= TASK DIRECTIONS =
Quote only the lines from the top of the listing below down to and including the line with "and so on. However, the".

**********

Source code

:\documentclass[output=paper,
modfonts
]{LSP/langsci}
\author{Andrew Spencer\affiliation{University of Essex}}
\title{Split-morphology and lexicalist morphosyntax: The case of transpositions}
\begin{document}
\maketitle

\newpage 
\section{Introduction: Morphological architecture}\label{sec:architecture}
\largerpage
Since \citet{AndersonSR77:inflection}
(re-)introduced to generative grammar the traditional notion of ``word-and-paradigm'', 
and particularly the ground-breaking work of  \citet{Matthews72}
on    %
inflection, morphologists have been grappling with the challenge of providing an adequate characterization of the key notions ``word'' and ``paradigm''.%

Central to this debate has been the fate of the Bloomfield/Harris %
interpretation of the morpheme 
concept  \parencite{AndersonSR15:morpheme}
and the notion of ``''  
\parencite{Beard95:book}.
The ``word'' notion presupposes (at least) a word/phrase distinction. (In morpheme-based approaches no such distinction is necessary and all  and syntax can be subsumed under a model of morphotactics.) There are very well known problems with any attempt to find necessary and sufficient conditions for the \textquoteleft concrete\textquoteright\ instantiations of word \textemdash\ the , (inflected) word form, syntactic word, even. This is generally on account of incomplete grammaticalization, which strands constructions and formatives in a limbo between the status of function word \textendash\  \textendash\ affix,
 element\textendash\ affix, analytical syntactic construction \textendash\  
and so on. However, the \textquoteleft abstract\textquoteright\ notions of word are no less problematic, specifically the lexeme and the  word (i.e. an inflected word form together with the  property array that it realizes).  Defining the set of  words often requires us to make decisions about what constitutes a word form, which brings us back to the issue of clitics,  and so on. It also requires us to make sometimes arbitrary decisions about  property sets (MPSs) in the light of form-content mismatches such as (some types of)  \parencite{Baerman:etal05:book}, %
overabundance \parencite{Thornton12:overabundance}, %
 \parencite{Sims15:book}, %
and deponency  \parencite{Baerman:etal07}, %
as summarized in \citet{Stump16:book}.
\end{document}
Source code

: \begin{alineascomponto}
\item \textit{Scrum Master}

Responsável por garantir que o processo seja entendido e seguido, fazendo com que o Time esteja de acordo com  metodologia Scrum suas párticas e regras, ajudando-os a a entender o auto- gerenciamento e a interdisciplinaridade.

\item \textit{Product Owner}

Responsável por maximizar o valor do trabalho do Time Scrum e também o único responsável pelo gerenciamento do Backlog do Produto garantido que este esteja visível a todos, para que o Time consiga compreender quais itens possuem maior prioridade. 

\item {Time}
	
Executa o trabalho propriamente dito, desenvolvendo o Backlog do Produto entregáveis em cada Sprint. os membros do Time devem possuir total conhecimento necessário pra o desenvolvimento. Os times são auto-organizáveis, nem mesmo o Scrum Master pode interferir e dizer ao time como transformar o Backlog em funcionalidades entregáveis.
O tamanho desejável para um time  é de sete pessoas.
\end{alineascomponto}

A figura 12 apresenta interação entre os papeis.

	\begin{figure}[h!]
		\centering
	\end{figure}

**********

= SOLUTION TO THE PROBLEM =
Source code

:\documentclass[output=paper,
modfonts
]{LSP/langsci}
\author{Andrew Spencer\affiliation{University of Essex}}
\title{Split-morphology and lexicalist morphosyntax: The case of transpositions}
\begin{document}
\maketitle

\newpage 
\section{Introduction: Morphological architecture}\label{sec:architecture}
\largerpage
Since \citet{AndersonSR77:inflection}
(re-)introduced to generative grammar the traditional notion of ``word-and-paradigm'', 
and particularly the ground-breaking work of  \citet{Matthews72}
on    %
inflection, morphologists have been grappling with the challenge of providing an adequate characterization of the key notions ``word'' and ``paradigm''.%

Central to this debate has been the fate of the Bloomfield/Harris %
interpretation of the morpheme 
concept  \parencite{AndersonSR15:morpheme}
and the notion of ``''  
\parencite{Beard95:book}.
The ``word'' notion presupposes (at least) a word/phrase distinction. (In morpheme-based approaches no such distinction is necessary and all  and syntax can be subsumed under a model of morphotactics.) There are very well known problems with any attempt to find necessary and sufficient conditions for the \textquoteleft concrete\textquoteright\ instantiations of word \textemdash\ the , (inflected) word form, syntactic word, even. This is generally on account of incomplete grammaticalization, which strands constructions and formatives in a limbo between the status of function word \textendash\  \textendash\ affix,
 element\textendash\ affix, analytical syntactic construction \textendash\  
and so on. However, the \textquoteleft abstract\textquoteright\ notions of word are no less problematic, specifically the lexeme and the  word (i.e. an inflected word form together with the  property array that it realizes).  Defining the set of  words often requires us to make decisions about what constitutes a word form, which brings us back to the issue of clitics,  and so on. It also requires us to make sometimes arbitrary decisions about  property sets (MPSs) in the light of form-content mismatches such as (some types of)  \parencite{Baerman:etal05:book}, %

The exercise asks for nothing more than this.